### Description of the task:
Transcribe each entry exactly, without pictures.

### Task inputs:

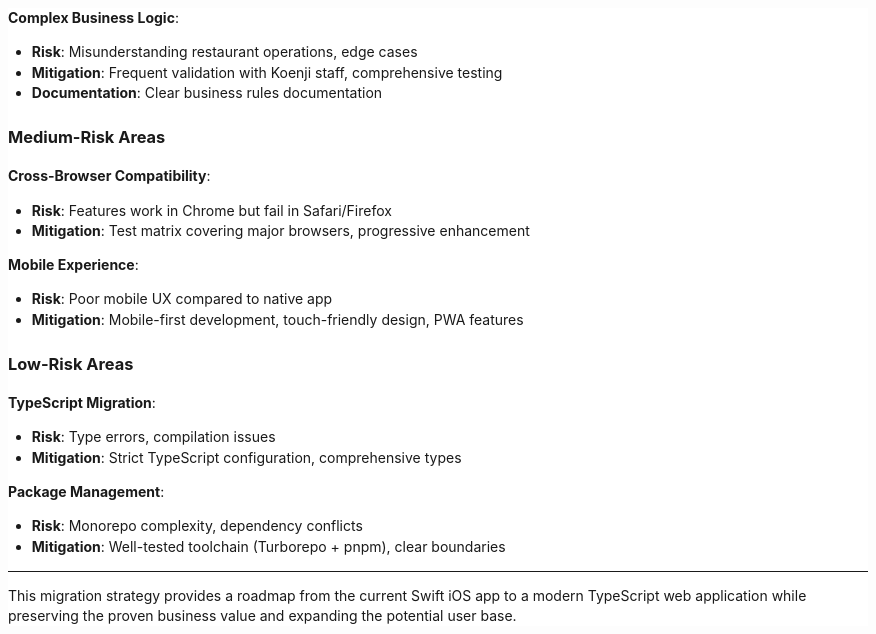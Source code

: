 **Complex Business Logic**:

- **Risk**: Misunderstanding restaurant operations, edge cases
- **Mitigation**: Frequent validation with Koenji staff, comprehensive testing
- **Documentation**: Clear business rules documentation

### Medium-Risk Areas

**Cross-Browser Compatibility**:

- **Risk**: Features work in Chrome but fail in Safari/Firefox
- **Mitigation**: Test matrix covering major browsers, progressive enhancement

**Mobile Experience**:

- **Risk**: Poor mobile UX compared to native app
- **Mitigation**: Mobile-first development, touch-friendly design, PWA features

### Low-Risk Areas

**TypeScript Migration**:

- **Risk**: Type errors, compilation issues
- **Mitigation**: Strict TypeScript configuration, comprehensive types

**Package Management**:

- **Risk**: Monorepo complexity, dependency conflicts
- **Mitigation**: Well-tested toolchain (Turborepo + pnpm), clear boundaries

---

This migration strategy provides a roadmap from the current Swift iOS app to a modern TypeScript web application while preserving the proven business value and expanding the potential user base.
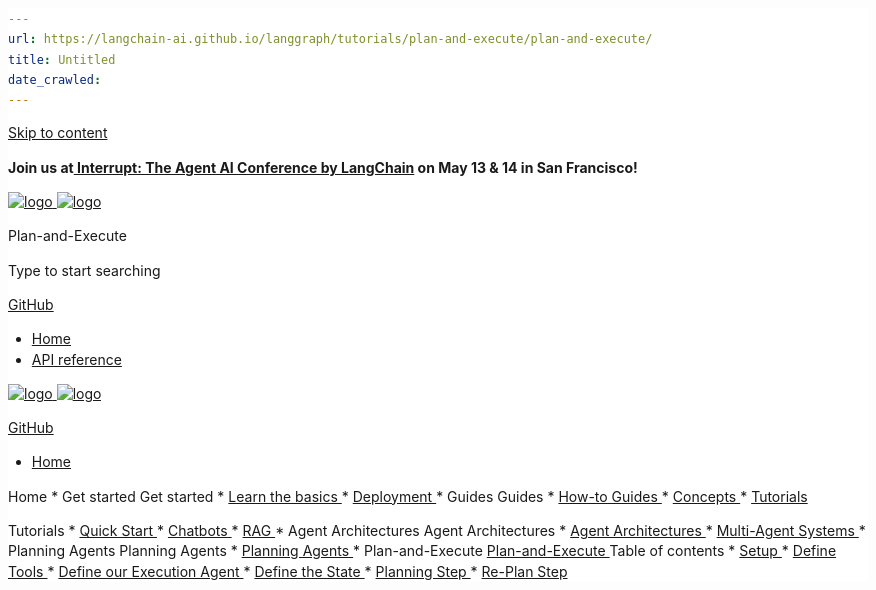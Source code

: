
 ```yaml
---
url: https://langchain-ai.github.io/langgraph/tutorials/plan-and-execute/plan-and-execute/
title: Untitled
date_crawled: 
---
```


[ Skip to content ](https://langchain-ai.github.io/langgraph/tutorials/plan-and-execute/plan-and-execute/#plan-and-execute)

**Join us at[ Interrupt: The Agent AI Conference by LangChain](https://interrupt.langchain.com/) on May 13 & 14 in San Francisco!**

[ ![logo](https://langchain-ai.github.io/langgraph/static/wordmark_dark.svg) ![logo](https://langchain-ai.github.io/langgraph/static/wordmark_light.svg) ](https://langchain-ai.github.io/langgraph/)

Plan-and-Execute 

[ ](https://langchain-ai.github.io/langgraph/tutorials/plan-and-execute/plan-and-execute/?q= "Share")

Type to start searching

[ GitHub  ](https://github.com/langchain-ai/langgraph "Go to repository")

  * [ Home ](https://langchain-ai.github.io/langgraph/)
  * [ API reference ](https://langchain-ai.github.io/langgraph/reference/graphs/)



[ ![logo](https://langchain-ai.github.io/langgraph/static/wordmark_dark.svg) ![logo](https://langchain-ai.github.io/langgraph/static/wordmark_light.svg) ](https://langchain-ai.github.io/langgraph/)

[ GitHub  ](https://github.com/langchain-ai/langgraph "Go to repository")

  * [ Home  ](https://langchain-ai.github.io/langgraph/)

Home 
    * Get started  Get started 
      * [ Learn the basics  ](https://langchain-ai.github.io/langgraph/tutorials/introduction/)
      * [ Deployment  ](https://langchain-ai.github.io/langgraph/tutorials/deployment/)
    * Guides  Guides 
      * [ How-to Guides  ](https://langchain-ai.github.io/langgraph/how-tos/)
      * [ Concepts  ](https://langchain-ai.github.io/langgraph/concepts/)
      * [ Tutorials  ](https://langchain-ai.github.io/langgraph/tutorials/)

Tutorials 
        * [ Quick Start  ](https://langchain-ai.github.io/langgraph/tutorials#quick-start)
        * [ Chatbots  ](https://langchain-ai.github.io/langgraph/tutorials#chatbots)
        * [ RAG  ](https://langchain-ai.github.io/langgraph/tutorials#rag)
        * Agent Architectures  Agent Architectures 
          * [ Agent Architectures  ](https://langchain-ai.github.io/langgraph/tutorials#agent-architectures)
          * [ Multi-Agent Systems  ](https://langchain-ai.github.io/langgraph/tutorials#multi-agent-systems)
          * Planning Agents  Planning Agents 
            * [ Planning Agents  ](https://langchain-ai.github.io/langgraph/tutorials#planning-agents)
            * Plan-and-Execute  [ Plan-and-Execute  ](https://langchain-ai.github.io/langgraph/tutorials/plan-and-execute/plan-and-execute/) Table of contents 
              * [ Setup  ](https://langchain-ai.github.io/langgraph/tutorials/plan-and-execute/plan-and-execute/#setup)
              * [ Define Tools  ](https://langchain-ai.github.io/langgraph/tutorials/plan-and-execute/plan-and-execute/#define-tools)
              * [ Define our Execution Agent  ](https://langchain-ai.github.io/langgraph/tutorials/plan-and-execute/plan-and-execute/#define-our-execution-agent)
              * [ Define the State  ](https://langchain-ai.github.io/langgraph/tutorials/plan-and-execute/plan-and-execute/#define-the-state)
              * [ Planning Step  ](https://langchain-ai.github.io/langgraph/tutorials/plan-and-execute/plan-and-execute/#planning-step)
              * [ Re-Plan Step  ](https://langchain-ai.github.io/langgraph/tutorials/plan-and-execute/plan-and-execute/#re-plan-step)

### Exercise output:
Source code

: **Complex Business Logic**:

- **Risk**: Misunderstanding restaurant operations, edge cases
- **Mitigation**: Frequent validation with Koenji staff, comprehensive testing
- **Documentation**: Clear business rules documentation

### Medium-Risk Areas

**Cross-Browser Compatibility**:

- **Risk**: Features work in Chrome but fail in Safari/Firefox
- **Mitigation**: Test matrix covering major browsers, progressive enhancement

**Mobile Experience**:

- **Risk**: Poor mobile UX compared to native app
- **Mitigation**: Mobile-first development, touch-friendly design, PWA features

### Low-Risk Areas

**TypeScript Migration**:

- **Risk**: Type errors, compilation issues
- **Mitigation**: Strict TypeScript configuration, comprehensive types

**Package Management**:

- **Risk**: Monorepo complexity, dependency conflicts
- **Mitigation**: Well-tested toolchain (Turborepo + pnpm), clear boundaries

---

This migration strategy provides a roadmap from the current Swift iOS app to a modern TypeScript web application while preserving the proven business value and expanding the potential user base.
Source code

:
 ```yaml
---
url: https://langchain-ai.github.io/langgraph/tutorials/plan-and-execute/plan-and-execute/
title: Untitled
date_crawled: 
---
```


[ Skip to content ](https://langchain-ai.github.io/langgraph/tutorials/plan-and-execute/plan-and-execute/#plan-and-execute)

**Join us at[ Interrupt: The Agent AI Conference by LangChain](https://interrupt.langchain.com/) on May 13 & 14 in San Francisco!**

[ ![logo](https://langchain-ai.github.io/langgraph/static/wordmark_dark.svg) ![logo](https://langchain-ai.github.io/langgraph/static/wordmark_light.svg) ](https://langchain-ai.github.io/langgraph/)

Plan-and-Execute 

[ ](https://langchain-ai.github.io/langgraph/tutorials/plan-and-execute/plan-and-execute/?q= "Share")

Type to start searching

[ GitHub  ](https://github.com/langchain-ai/langgraph "Go to repository")

  * [ Home ](https://langchain-ai.github.io/langgraph/)
  * [ API reference ](https://langchain-ai.github.io/langgraph/reference/graphs/)



[ ![logo](https://langchain-ai.github.io/langgraph/static/wordmark_dark.svg) ![logo](https://langchain-ai.github.io/langgraph/static/wordmark_light.svg) ](https://langchain-ai.github.io/langgraph/)

[ GitHub  ](https://github.com/langchain-ai/langgraph "Go to repository")

  * [ Home  ](https://langchain-ai.github.io/langgraph/)

Home 
    * Get started  Get started 
      * [ Learn the basics  ](https://langchain-ai.github.io/langgraph/tutorials/introduction/)
      * [ Deployment  ](https://langchain-ai.github.io/langgraph/tutorials/deployment/)
    * Guides  Guides 
      * [ How-to Guides  ](https://langchain-ai.github.io/langgraph/how-tos/)
      * [ Concepts  ](https://langchain-ai.github.io/langgraph/concepts/)
      * [ Tutorials  ](https://langchain-ai.github.io/langgraph/tutorials/)

Tutorials 
        * [ Quick Start  ](https://langchain-ai.github.io/langgraph/tutorials#quick-start)
        * [ Chatbots  ](https://langchain-ai.github.io/langgraph/tutorials#chatbots)
        * [ RAG  ](https://langchain-ai.github.io/langgraph/tutorials#rag)
        * Agent Architectures  Agent Architectures 
          * [ Agent Architectures  ](https://langchain-ai.github.io/langgraph/tutorials#agent-architectures)
          * [ Multi-Agent Systems  ](https://langchain-ai.github.io/langgraph/tutorials#multi-agent-systems)
          * Planning Agents  Planning Agents 
            * [ Planning Agents  ](https://langchain-ai.github.io/langgraph/tutorials#planning-agents)
            * Plan-and-Execute  [ Plan-and-Execute  ](https://langchain-ai.github.io/langgraph/tutorials/plan-and-execute/plan-and-execute/) Table of contents 
              * [ Setup  ](https://langchain-ai.github.io/langgraph/tutorials/plan-and-execute/plan-and-execute/#setup)
              * [ Define Tools  ](https://langchain-ai.github.io/langgraph/tutorials/plan-and-execute/plan-and-execute/#define-tools)
              * [ Define our Execution Agent  ](https://langchain-ai.github.io/langgraph/tutorials/plan-and-execute/plan-and-execute/#define-our-execution-agent)
              * [ Define the State  ](https://langchain-ai.github.io/langgraph/tutorials/plan-and-execute/plan-and-execute/#define-the-state)
              * [ Planning Step  ](https://langchain-ai.github.io/langgraph/tutorials/plan-and-execute/plan-and-execute/#planning-step)
              * [ Re-Plan Step  ](https://langchain-ai.github.io/langgraph/tutorials/plan-and-execute/plan-and-execute/#re-plan-step)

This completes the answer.